───── Material supplied

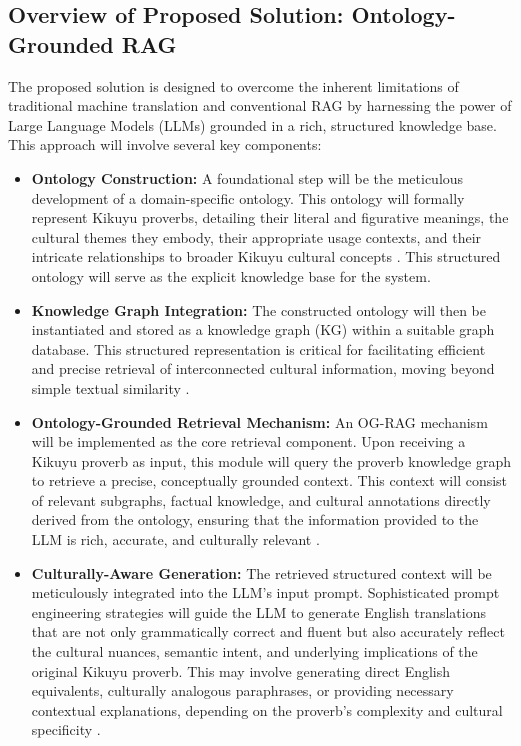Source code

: \documentclass[12pt]{article}
\let\cite\textcite  %
\begin{document}
\subsection{Overview of Proposed Solution: Ontology-Grounded RAG}

The proposed solution is designed to overcome the inherent limitations of traditional machine translation and conventional RAG by harnessing the power of Large Language Models (LLMs) grounded in a rich, structured knowledge base. This approach will involve several key components:

\begin{itemize}
\item \textbf{Ontology Construction:} A foundational step will be the meticulous development of a domain-specific ontology. This ontology will formally represent Kikuyu proverbs, detailing their literal and figurative meanings, the cultural themes they embody, their appropriate usage contexts, and their intricate relationships to broader Kikuyu cultural concepts \cite{w3c2023owl, unesco2023digital}. This structured ontology will serve as the explicit knowledge base for the system.

\item \textbf{Knowledge Graph Integration:} The constructed ontology will then be instantiated and stored as a knowledge graph (KG) within a suitable graph database. This structured representation is critical for facilitating efficient and precise retrieval of interconnected cultural information, moving beyond simple textual similarity \cite{datacamp2024kg, googleai2023rag, chen2024og, datacamp2024kg}.

\item \textbf{Ontology-Grounded Retrieval Mechanism:} An OG-RAG mechanism will be implemented as the core retrieval component. Upon receiving a Kikuyu proverb as input, this module will query the proverb knowledge graph to retrieve a precise, conceptually grounded context. This context will consist of relevant subgraphs, factual knowledge, and cultural annotations directly derived from the ontology, ensuring that the information provided to the LLM is rich, accurate, and culturally relevant \cite{chen2024og, chen2024integrating, chen2024integrating}.

\item \textbf{Culturally-Aware Generation:} The retrieved structured context will be meticulously integrated into the LLM's input prompt. Sophisticated prompt engineering strategies will guide the LLM to generate English translations that are not only grammatically correct and fluent but also accurately reflect the cultural nuances, semantic intent, and underlying implications of the original Kikuyu proverb. This may involve generating direct English equivalents, culturally analogous paraphrases, or providing necessary contextual explanations, depending on the proverb's complexity and cultural specificity \cite{li2024rag, datacamp2024kg, datacamp2024kg, chen2024integrating, smith2023prompt}.
\end{itemize}
\end{document}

──────────

▶ [What is needed]:
Print verbatim every line above, apart from the pictures.

▶ [Reply]:
Source code

: \documentclass[12pt]{article}
\let\cite\textcite  %
\begin{document}
\subsection{Overview of Proposed Solution: Ontology-Grounded RAG}

The proposed solution is designed to overcome the inherent limitations of traditional machine translation and conventional RAG by harnessing the power of Large Language Models (LLMs) grounded in a rich, structured knowledge base. This approach will involve several key components:

\begin{itemize}
\item \textbf{Ontology Construction:} A foundational step will be the meticulous development of a domain-specific ontology. This ontology will formally represent Kikuyu proverbs, detailing their literal and figurative meanings, the cultural themes they embody, their appropriate usage contexts, and their intricate relationships to broader Kikuyu cultural concepts \cite{w3c2023owl, unesco2023digital}. This structured ontology will serve as the explicit knowledge base for the system.

\item \textbf{Knowledge Graph Integration:} The constructed ontology will then be instantiated and stored as a knowledge graph (KG) within a suitable graph database. This structured representation is critical for facilitating efficient and precise retrieval of interconnected cultural information, moving beyond simple textual similarity \cite{datacamp2024kg, googleai2023rag, chen2024og, datacamp2024kg}.

\item \textbf{Ontology-Grounded Retrieval Mechanism:} An OG-RAG mechanism will be implemented as the core retrieval component. Upon receiving a Kikuyu proverb as input, this module will query the proverb knowledge graph to retrieve a precise, conceptually grounded context. This context will consist of relevant subgraphs, factual knowledge, and cultural annotations directly derived from the ontology, ensuring that the information provided to the LLM is rich, accurate, and culturally relevant \cite{chen2024og, chen2024integrating, chen2024integrating}.

\item \textbf{Culturally-Aware Generation:} The retrieved structured context will be meticulously integrated into the LLM's input prompt. Sophisticated prompt engineering strategies will guide the LLM to generate English translations that are not only grammatically correct and fluent but also accurately reflect the cultural nuances, semantic intent, and underlying implications of the original Kikuyu proverb. This may involve generating direct English equivalents, culturally analogous paraphrases, or providing necessary contextual explanations, depending on the proverb's complexity and cultural specificity \cite{li2024rag, datacamp2024kg, datacamp2024kg, chen2024integrating, smith2023prompt}.
\end{itemize}
\end{document}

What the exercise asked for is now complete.